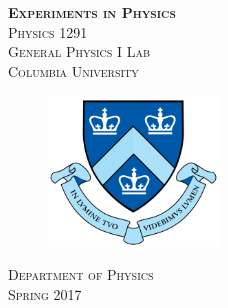 \begin{titlepage}
\begin{center}
\textsc{\Huge\bf Experiments in Physics}
\\[5cm]
\textsc{\huge Physics 1291}
\\[0.3cm]
\textsc{\huge General Physics I Lab}
\\[4cm]
\textsc{\large Columbia University}
\\[0.5cm]
\begin{figure}[h]
  \centering
  \includegraphics[height=4cm]{./pic/Columbia-Logo.png}
\end{figure}
\textsc{Department of Physics}
\\[1cm]
\textsc{Spring 2017}
\end{center}
\end{titlepage}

-=-=-

Assigned task » Repeat the entries faithfully. Any picture gets left out.

The completed task »
 \begin{titlepage}
\begin{center}
\textsc{\Huge\bf Experiments in Physics}
\\[5cm]
\textsc{\huge Physics 1291}
\\[0.3cm]
\textsc{\huge General Physics I Lab}
\\[4cm]
\textsc{\large Columbia University}
\\[0.5cm]
\begin{figure}[h]
  \centering
  \includegraphics[height=4cm]{./pic/Columbia-Logo.png}
\end{figure}
\textsc{Department of Physics}
\\[1cm]
\textsc{Spring 2017}
\end{center}
\end{titlepage}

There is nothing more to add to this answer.